Por Armando FUENTES AGUIRRE.
El gato -ese trozo de Egipto- camina con paso mayestático sobre la barda de adobe del solar.
Lo miro, y él sabe que lo miro. Voltea a verme con desdén, como si él fuera todo y yo no fuera nadie. Luego se sienta allá, en lo alto, y pasea una mirada de propietario por el mundo.
A mí este gato me provoca un complejo de inferioridad. Recibe el alimento que le doy como si fuera un tributo que le debo. Voy a mi sillón favorito y lo encuentro ocupado por él. No me atrevo a molestarlo; me siento en una silla.

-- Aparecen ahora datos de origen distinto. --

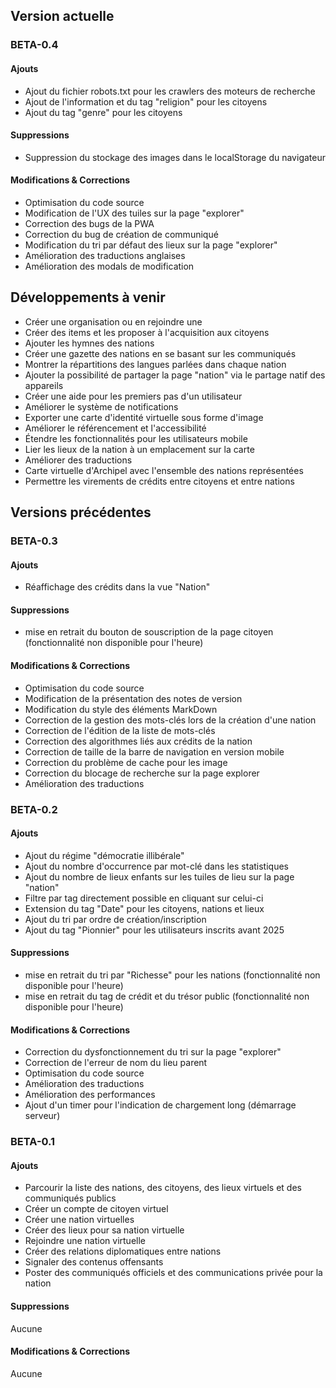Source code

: ## Version actuelle

### BETA-0.4

#### Ajouts

- Ajout du fichier robots.txt pour les crawlers des moteurs de recherche
- Ajout de l'information et du tag "religion" pour les citoyens
- Ajout du tag "genre" pour les citoyens

#### Suppressions

- Suppression du stockage des images dans le localStorage du navigateur

#### Modifications & Corrections

- Optimisation du code source
- Modification de l'UX des tuiles sur la page "explorer"
- Correction des bugs de la PWA
- Correction du bug de création de communiqué
- Modification du tri par défaut des lieux sur la page "explorer"
- Amélioration des traductions anglaises
- Amélioration des modals de modification

## Développements à venir

- Créer une organisation ou en rejoindre une
- Créer des items et les proposer à l'acquisition aux citoyens
- Ajouter les hymnes des nations
- Créer une gazette des nations en se basant sur les communiqués
- Montrer la répartitions des langues parlées dans chaque nation
- Ajouter la possibilité de partager la page "nation" via le partage natif des appareils
- Créer une aide pour les premiers pas d'un utilisateur
- Améliorer le système de notifications
- Exporter une carte d'identité virtuelle sous forme d'image
- Améliorer le référencement et l'accessibilité
- Étendre les fonctionnalités pour les utilisateurs mobile
- Lier les lieux de la nation à un emplacement sur la carte
- Améliorer des traductions
- Carte virtuelle d'Archipel avec l'ensemble des nations représentées
- Permettre les virements de crédits entre citoyens et entre nations

## Versions précédentes

### BETA-0.3

#### Ajouts

- Réaffichage des crédits dans la vue "Nation"

#### Suppressions

- mise en retrait du bouton de souscription de la page citoyen (fonctionnalité non disponible pour l'heure)

#### Modifications & Corrections

- Optimisation du code source
- Modification de la présentation des notes de version
- Modification du style des éléments MarkDown
- Correction de la gestion des mots-clés lors de la création d'une nation
- Correction de l'édition de la liste de mots-clés
- Correction des algorithmes liés aux crédits de la nation
- Correction de taille de la barre de navigation en version mobile
- Correction du problème de cache pour les image
- Correction du blocage de recherche sur la page explorer
- Amélioration des traductions

### BETA-0.2

#### Ajouts

- Ajout du régime "démocratie illibérale"
- Ajout du nombre d'occurrence par mot-clé dans les statistiques
- Ajout du nombre de lieux enfants sur les tuiles de lieu sur la page "nation"
- Filtre par tag directement possible en cliquant sur celui-ci
- Extension du tag "Date" pour les citoyens, nations et lieux
- Ajout du tri par ordre de création/inscription
- Ajout du tag "Pionnier" pour les utilisateurs inscrits avant 2025

#### Suppressions

- mise en retrait du tri par "Richesse" pour les nations (fonctionnalité non disponible pour l'heure)
- mise en retrait du tag de crédit et du trésor public (fonctionnalité non disponible pour l'heure)

#### Modifications & Corrections

- Correction du dysfonctionnement du tri sur la page "explorer"
- Correction de l'erreur de nom du lieu parent
- Optimisation du code source
- Amélioration des traductions
- Amélioration des performances
- Ajout d'un timer pour l'indication de chargement long (démarrage serveur)

### BETA-0.1

#### Ajouts

- Parcourir la liste des nations, des citoyens, des lieux virtuels et des communiqués publics
- Créer un compte de citoyen virtuel
- Créer une nation virtuelles
- Créer des lieux pour sa nation virtuelle
- Rejoindre une nation virtuelle
- Créer des relations diplomatiques entre nations
- Signaler des contenus offensants
- Poster des communiqués officiels et des communications privée pour la nation

#### Suppressions

Aucune

#### Modifications & Corrections

Aucune
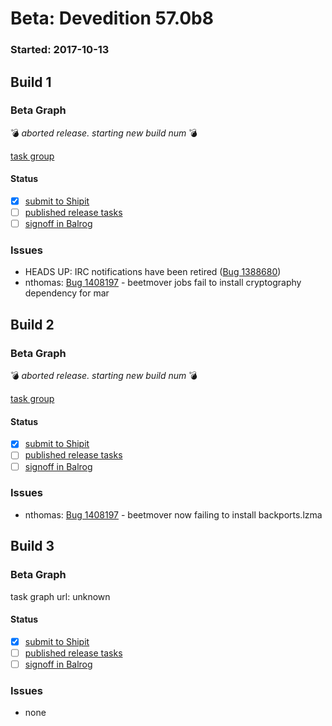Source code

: # Beta: Devedition 57.0b8

### Started: 2017-10-13

## Build 1

### Beta Graph
:bomb: _aborted release. starting new build num_ :bomb:

[task group](https://tools.taskcluster.net/push-inspector/#/R8uaJzjmS5KdvIs6Cn6Fzg)


#### Status
- [x] [submit to Shipit](https://wiki.mozilla.org/Release:Release_Automation_on_Mercurial:Starting_a_Release#Submit_to_Ship_It)
- [ ] [published release tasks](../how-tos/relpro.md#4-publish-release)
- [ ] [signoff in Balrog](../how-tos/relpro.md#3-signoffs)

### Issues
- HEADS UP: IRC notifications have been retired ([Bug 1388680](https://bugzilla.mozilla.org/show_bug.cgi?id=1388680))
- nthomas: [Bug 1408197](https://bugzil.la/1408197) - beetmover jobs fail to install cryptography dependency for mar
## Build 2

### Beta Graph
:bomb: _aborted release. starting new build num_ :bomb:

[task group](https://tools.taskcluster.net/push-inspector/#/JTUUSLx_REeqKd9FdHAYSw)


#### Status
- [x] [submit to Shipit](https://wiki.mozilla.org/Release:Release_Automation_on_Mercurial:Starting_a_Release#Submit_to_Ship_It)
- [ ] [published release tasks](../how-tos/relpro.md#4-publish-release)
- [ ] [signoff in Balrog](../how-tos/relpro.md#3-signoffs)

### Issues
- nthomas: [Bug 1408197](https://bugzil.la/1408197) - beetmover now failing to install backports.lzma
## Build 3

### Beta Graph

task graph url: unknown


#### Status
- [x] [submit to Shipit](https://wiki.mozilla.org/Release:Release_Automation_on_Mercurial:Starting_a_Release#Submit_to_Ship_It)
- [ ] [published release tasks](../how-tos/relpro.md#4-publish-release)
- [ ] [signoff in Balrog](../how-tos/relpro.md#3-signoffs)

### Issues
- none
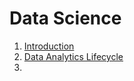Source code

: # Data Science

1. [Introduction](/Data-Science/Introduction.md)
2. [Data Analytics Lifecycle](/Data-Science/Data-Analytics-Lifecycle)
3. 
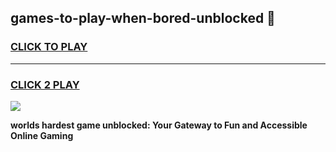 
## games-to-play-when-bored-unblocked 👋
<h3>
<a href="https://premium.freeplayer.one?title=games-to-play-when-bored-unblocked&ref=14F">CLICK TO PLAY</a></h3>
<hr>

<h3>
<a href="https://premium.freeplayer.one?title=games-to-play-when-bored-unblocked&ref=14F">CLICK 2 PLAY</a>
  
</h3>

<a href="https://premium.freeplayer.one?title=games-to-play-when-bored-unblocked&ref=12F/"><img src="https://clearcache.store/games.png"></a>


**worlds hardest game unblocked: Your Gateway to Fun and Accessible Online Gaming**
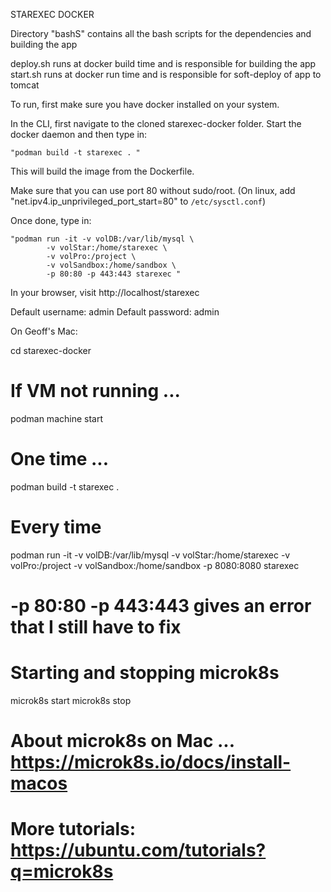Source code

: STAREXEC DOCKER

Directory "bashS" contains all the bash scripts for the dependencies and building the app

deploy.sh runs at docker build time and is responsible for building the app
start.sh runs at docker run time and is responsible for soft-deploy of app to tomcat

To run, first make sure you have docker installed on your system.

In the CLI, first navigate to the cloned starexec-docker folder.
Start the docker daemon and then type in:

	"podman build -t starexec . "

This will build the image from the Dockerfile.

Make sure that you can use port 80 without sudo/root.
(On linux, add "net.ipv4.ip_unprivileged_port_start=80" to `/etc/sysctl.conf`)

Once done, type in:

	"podman run -it -v volDB:/var/lib/mysql \
			-v volStar:/home/starexec \
			-v volPro:/project \
			-v volSandbox:/home/sandbox \
			-p 80:80 -p 443:443 starexec "

In your browser, visit http://localhost/starexec

Default username: admin
Default password: admin

On Geoff's Mac:

cd starexec-docker
# If VM not running ...
podman machine start
# One time ... 
podman build -t starexec .
# Every time
podman run -it -v volDB:/var/lib/mysql -v volStar:/home/starexec -v volPro:/project -v volSandbox:/home/sandbox -p 8080:8080 starexec
# -p 80:80 -p 443:443 gives an error that I still have to fix

# Starting and stopping microk8s
microk8s start 
microk8s stop

# About microk8s on Mac ... https://microk8s.io/docs/install-macos
# More tutorials:  https://ubuntu.com/tutorials?q=microk8s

Y es que soy sumiso ante el misterio, y los gatos son eso: un misterio. Con ellos va la hondura de la selva; tienen el señorío de la criatura que nunca ha sido conquistada. El gato simula ser animal doméstico, pero no lo es. Jamás perdió su libertad, como el lobo cuando se convirtió en perro.
Lo que digo no significa que no me gusten los gatos. ¿A quién no le pueden gustar esos resúmenes de tigre? Digo, sí, que no los entiendo. A los dioses, a las mujeres y a los gatos nadie los entiende. Lo digo con el mayor respeto. (Y también con un poquito de temor).